Virland Johnson - CFO Jon Isaac - CEO Rodney Spriggs - CEO, Vintage Stock.
Analysts:.
Good day, everyone, and welcome to the Second Fiscal Quarter Earnings Call. At this time, all participants are in a listen-only mode. Later, you will have the opportunity to ask questions during the question-and-answer session. [Operator Instructions] Please note this call maybe recorded.
It is now my pleasure to turn today's conference over to CFO, Virland Johnson. Please go ahead, sir..
Thank you. Good afternoon, and welcome to the Live Ventures Incorporated fiscal second quarter 2018 conference call. The company will file its Form 10-Q for the second fiscal quarter ended March 31, 2018, within the next few days but no later than May 21st, 2018.
This filing can be found on our website www.live-ventures.com in the Investor Relations section as well as on the SEC website at www.sec.gov. I'm joined today by Jon Isaac, Chief Executive Officer.
Please note that some of the remarks you will hear today may contain forward-looking statements about the company's performance, as well, there may be forward-looking statements made during the Q&A session that follow our prepared remarks.
These statements are neither promises nor guarantees, and there are a number of risks and uncertainties that could cause actual results to differ materially from those set forth in these forward-looking statements.
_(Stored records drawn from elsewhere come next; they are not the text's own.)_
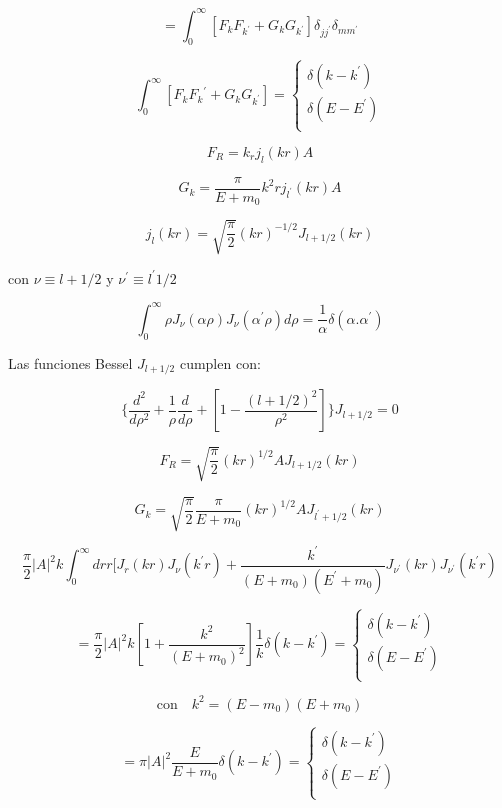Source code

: \documentclass{report}
\begin{document}
\[= \int _{0}^{\infty} [F_{k} F_{k^{\prime}} + G_{k} G_{k^{\prime}}] \delta _{j j^{\prime}} \delta_{m m^{\prime}}\]

\[\int_{0}^{\infty} [F_k F_k{^{\prime}} + G_{k} G_{k^{\prime}}] = \begin{cases}
    \delta(k-k^{\prime})\\
    \delta(E-E^{\prime})\\
  \end{cases}\]

\[F_R = k _r j_l (kr) A\]

\[G_k = \frac{\pi}{E+m_0 } k^2 r j_{l^{\prime}}(kr)A\]

\[j_l (kr) = \sqrt{\frac{\pi}{2}}(kr)^{-1/2}J_{l+1/2} (kr)\]

con $\nu \equiv l + 1/2$ y $\nu ^{\prime} \equiv l^{\prime} 
 1/2$

\[\int_{0}^{\infty} \rho J_{\nu}(\alpha \rho) J_{\nu} (\alpha ^{\prime}\rho ) d \rho = \frac{1}{\alpha } \delta (\alpha . \alpha ^{\prime}) \]

Las funciones Bessel $J_{l+1/2}$ cumplen con:

\begin{equation}
\lbrace \frac{d^2}{d \rho ^2} + \frac{1}{\rho} \frac{d}{d \rho } + [1- \frac{(l+1/2)^2}{\rho ^2}] \rbrace J_{l+1/2} = 0
\end{equation}

\[F_{R} = \sqrt{\frac{\pi}{2}}(kr)^{1/2} A J_{l+1/2} (kr)\]

\[G_k = \sqrt{\frac{\pi}{2}} \frac{\pi}{E+m_0 } (kr)^{1/2} A J_{l^{\prime}+1/2} (kr)\]

\[\frac{\pi}{2} |A|^2 k \int _{0}^{\infty} dr r[J_r (kr) J_{\nu} (k^{\prime}r)+ \frac{k^{\prime}}{(E+m_0 )(E^{\prime}+m_0 )} J_{\nu^{\prime}} (kr) J_{\nu^{\prime}}(k^{\prime}r)\]

\[= \frac{\pi}{2} |A|^2 k [1 + \frac{k^2}{(E+m_0 )^2}] \frac{1}{k} \delta (k-k^{\prime}) = \begin{cases}
    \delta (k-k^{\prime})\\
    \delta(E-E^{\prime})\\
  \end{cases}\]

\[\text{con} \quad k^2 = (E-m_0 )(E+m_0 )\]

\[= \pi |A|^{2} \frac{E}{E+m_0 } \delta (k-k^{\prime}) = \begin{cases}
    \delta (k-k^{\prime})\\
    \delta(E-E^{\prime})\\
  \end{cases} \]
\end{document}
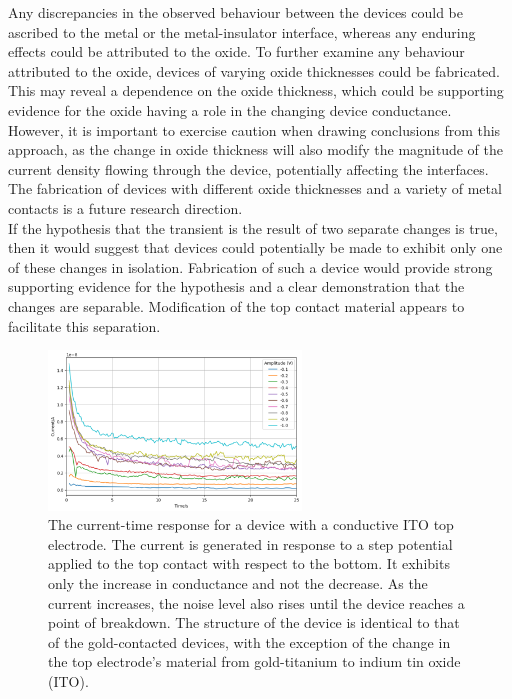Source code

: \noindent Any discrepancies in the observed behaviour between the devices could be ascribed to the metal or the metal-insulator interface, whereas any enduring effects could be attributed to the oxide. To further examine any behaviour attributed to the oxide, devices of varying oxide thicknesses could be fabricated. This may reveal a dependence on the oxide thickness, which could be supporting evidence for the oxide having a role in the changing device conductance. \\

\noindent However, it is important to exercise caution when drawing conclusions from this approach, as the change in oxide thickness will also modify the magnitude of the current density flowing through the device, potentially affecting the interfaces. The fabrication of devices with different oxide thicknesses and a variety of metal contacts is a future research direction. \\

\noindent If the hypothesis that the transient is the result of two separate changes is true, then it would suggest that devices could potentially be made to exhibit only one of these changes in isolation. Fabrication of such a device would provide strong supporting evidence for the hypothesis and a clear demonstration that the changes are separable. Modification of the top contact material appears to facilitate this separation.\\

\begin{figure}[htbp!] 
\centering    
\includegraphics[width=0.6\textwidth]{Chapter5/Figs/b.png}
\caption[The current-time response for a device with a conductive ITO top electrode.]{The current-time response for a device with a conductive ITO top electrode. The current is generated in response to a step potential applied to the top contact with respect to the bottom. It exhibits only the increase in conductance and not the decrease. As the current increases, the noise level also rises until the device reaches a point of breakdown. The structure of the device is identical to that of the gold-contacted devices, with the exception of the change in the top electrode's material from gold-titanium to indium tin oxide (ITO).}
\label{fig:5b}
\end{figure}

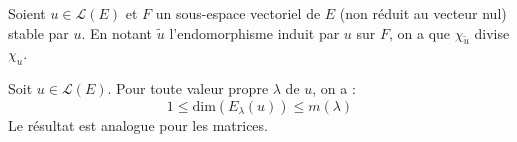 \documentclass[french,11pt,twoside]{VcCours}
\begin{document}
\begin{Proposition}{}\label{stab2} Soient $u \in \mathcal{L}(E)$ et $F$ un sous-espace vectoriel de $E$ (non réduit au vecteur nul) stable par $u$. En notant $\tilde{u}$ l'endomorphisme induit par $u$ sur $F$, on a que $\chi_{\tilde{u}}$ divise $\chi_{u}$.
\end{Proposition} 

\begin{Demonstration}{} 
%

\vspace{7cm}
\end{Demonstration}

\begin{Corollaire}{} Soit $u \in \mathcal{L}(E)$. Pour toute valeur propre $\lambda$ de $u$, on a :
$$ 1 \leq \textrm{dim}(E_{\lambda}(u)) \leq m(\lambda) $$
Le résultat est analogue pour les matrices.
\end{Corollaire}
\end{document}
Additional information concerning factors that could cause actual results to materially differ from those in these forward-looking statements is contained in our filing and periodic reports filed with the SEC, copies of which are available on our website and may be requested directly from the company.
Forward-looking statements are made as of today's date, and we do not undertake any obligation to update any forward-looking statements made during today's call. Thank you for -- thanks to everybody joining us today for our second fiscal quarter 2018 call.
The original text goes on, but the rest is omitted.